Leaving the pictures aside, write out the whole listing below exactly.

++++++++

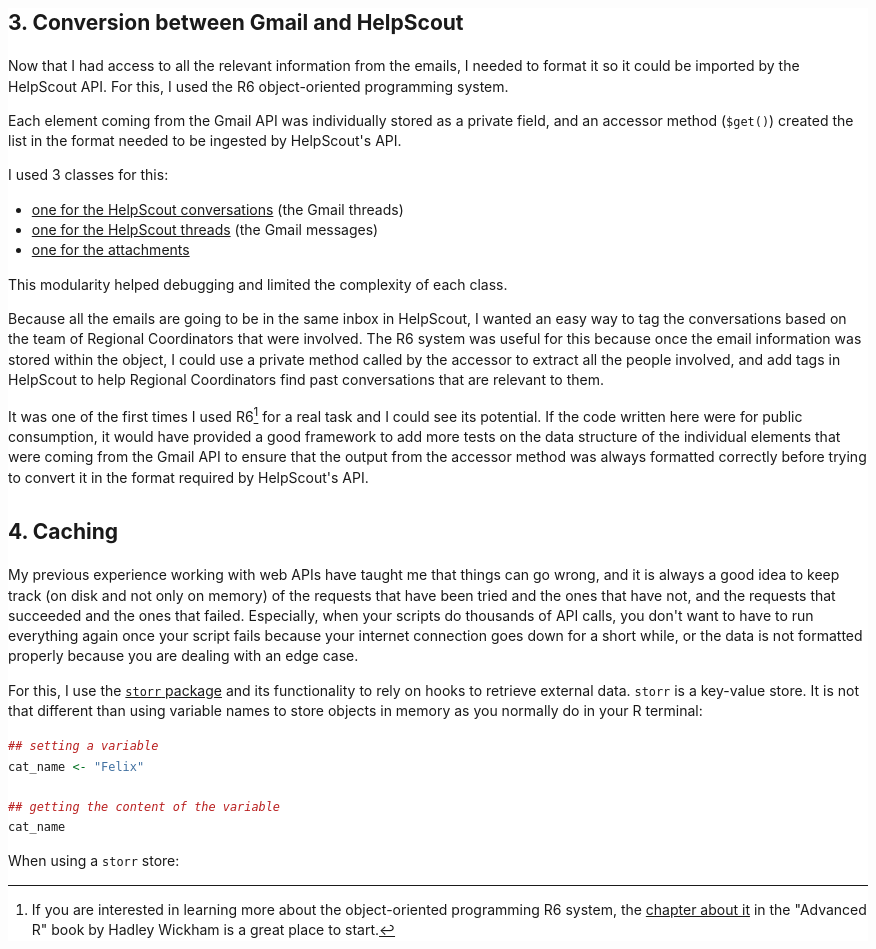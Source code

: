 ## 3. Conversion between Gmail and HelpScout

Now that I had access to all the relevant information from the emails, I needed to format it so it could be imported by the HelpScout API. For this, I used the R6 object-oriented programming system.

Each element coming from the Gmail API was individually stored as a private field, and an accessor method (`$get()`) created the list in the format needed to be ingested by HelpScout's API.

I used 3 classes for this:

* [one for the HelpScout conversations](https://github.com/carpentries/emailmigration/blob/master/R/HelpScout-classes.R#L85) (the Gmail threads)
* [one for the HelpScout threads](https://github.com/carpentries/emailmigration/blob/master/R/HelpScout-classes.R#L30) (the Gmail messages)
* [one for the attachments](https://github.com/carpentries/emailmigration/blob/master/R/HelpScout-classes.R#L6)

This modularity helped debugging and limited the complexity of each class.

Because all the emails are going to be in the same inbox in HelpScout, I wanted an easy way to tag the conversations based on the team of Regional Coordinators that were involved. The R6 system was useful for this because once the email information was stored within the object, I could use a private method called by the accessor to extract all the people involved, and add tags in HelpScout to help Regional Coordinators find past conversations that are relevant to them.

It was one of the first times I used R6[^3] for a real task and I could see its potential. If the code written here were for public consumption, it would have provided a good framework to add more tests on the data structure of the individual elements that were coming from the Gmail API to ensure that the output from the accessor method was always formatted correctly before trying to convert it in the format required by HelpScout's API.



## 4. Caching

My previous experience working with web APIs have taught me that things can go wrong, and it is always a good idea to keep track (on disk and not only on memory) of the requests that have been tried and the ones that have not, and the requests that succeeded and the ones that failed. Especially, when your scripts do thousands of API calls, you don't want to have to run everything again once your script fails because your internet connection goes down for a short while, or the data is not formatted properly because you are dealing with an edge case.

For this, I use the [`storr` package](https://richfitz.github.io/storr/) and its functionality to rely on hooks to retrieve external data. `storr` is a key-value store. It is not that different than using variable names to store objects in memory as you normally do in your R terminal:

```r
## setting a variable
cat_name <- "Felix"

## getting the content of the variable
cat_name
```

When using a `storr` store:


[^1]: You may notice that the Git history for the repo includes the key and secret for the HelpScout OAuth authentication. By themselves, these are not enough to access any data, as you also need to authenticate with a valid HelpScout account within our organization. These credentials have also been revoked.
[^2]: I'll be submitting a pull request to `gmailr` soon.
[^3]: If you are interested in learning more about the object-oriented programming R6 system, the [chapter about it](https://adv-r.hadley.nz/r6.html) in the "Advanced R" book by Hadley Wickham is a great place to start.
[^4]: If you are interested in learning more about `storr`, read the [documentation for the package](https://richfitz.github.io/storr/articles/storr.html) and the [vignette on external data](https://richfitz.github.io/storr/articles/external.html) that initially helped me get started with this amazingly useful package.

++++++++

**Worked solution**
Source code

: ## 3. Conversion between Gmail and HelpScout

Now that I had access to all the relevant information from the emails, I needed to format it so it could be imported by the HelpScout API. For this, I used the R6 object-oriented programming system.

Each element coming from the Gmail API was individually stored as a private field, and an accessor method (`$get()`) created the list in the format needed to be ingested by HelpScout's API.

I used 3 classes for this:

* [one for the HelpScout conversations](https://github.com/carpentries/emailmigration/blob/master/R/HelpScout-classes.R#L85) (the Gmail threads)
* [one for the HelpScout threads](https://github.com/carpentries/emailmigration/blob/master/R/HelpScout-classes.R#L30) (the Gmail messages)
* [one for the attachments](https://github.com/carpentries/emailmigration/blob/master/R/HelpScout-classes.R#L6)

This modularity helped debugging and limited the complexity of each class.

Because all the emails are going to be in the same inbox in HelpScout, I wanted an easy way to tag the conversations based on the team of Regional Coordinators that were involved. The R6 system was useful for this because once the email information was stored within the object, I could use a private method called by the accessor to extract all the people involved, and add tags in HelpScout to help Regional Coordinators find past conversations that are relevant to them.

It was one of the first times I used R6[^3] for a real task and I could see its potential. If the code written here were for public consumption, it would have provided a good framework to add more tests on the data structure of the individual elements that were coming from the Gmail API to ensure that the output from the accessor method was always formatted correctly before trying to convert it in the format required by HelpScout's API.



## 4. Caching

My previous experience working with web APIs have taught me that things can go wrong, and it is always a good idea to keep track (on disk and not only on memory) of the requests that have been tried and the ones that have not, and the requests that succeeded and the ones that failed. Especially, when your scripts do thousands of API calls, you don't want to have to run everything again once your script fails because your internet connection goes down for a short while, or the data is not formatted properly because you are dealing with an edge case.

For this, I use the [`storr` package](https://richfitz.github.io/storr/) and its functionality to rely on hooks to retrieve external data. `storr` is a key-value store. It is not that different than using variable names to store objects in memory as you normally do in your R terminal:

```r
## setting a variable
cat_name <- "Felix"

## getting the content of the variable
cat_name
```

When using a `storr` store:


[^1]: You may notice that the Git history for the repo includes the key and secret for the HelpScout OAuth authentication. By themselves, these are not enough to access any data, as you also need to authenticate with a valid HelpScout account within our organization. These credentials have also been revoked.
[^2]: I'll be submitting a pull request to `gmailr` soon.
[^3]: If you are interested in learning more about the object-oriented programming R6 system, the [chapter about it](https://adv-r.hadley.nz/r6.html) in the "Advanced R" book by Hadley Wickham is a great place to start.
[^4]: If you are interested in learning more about `storr`, read the [documentation for the package](https://richfitz.github.io/storr/articles/storr.html) and the [vignette on external data](https://richfitz.github.io/storr/articles/external.html) that initially helped me get started with this amazingly useful package.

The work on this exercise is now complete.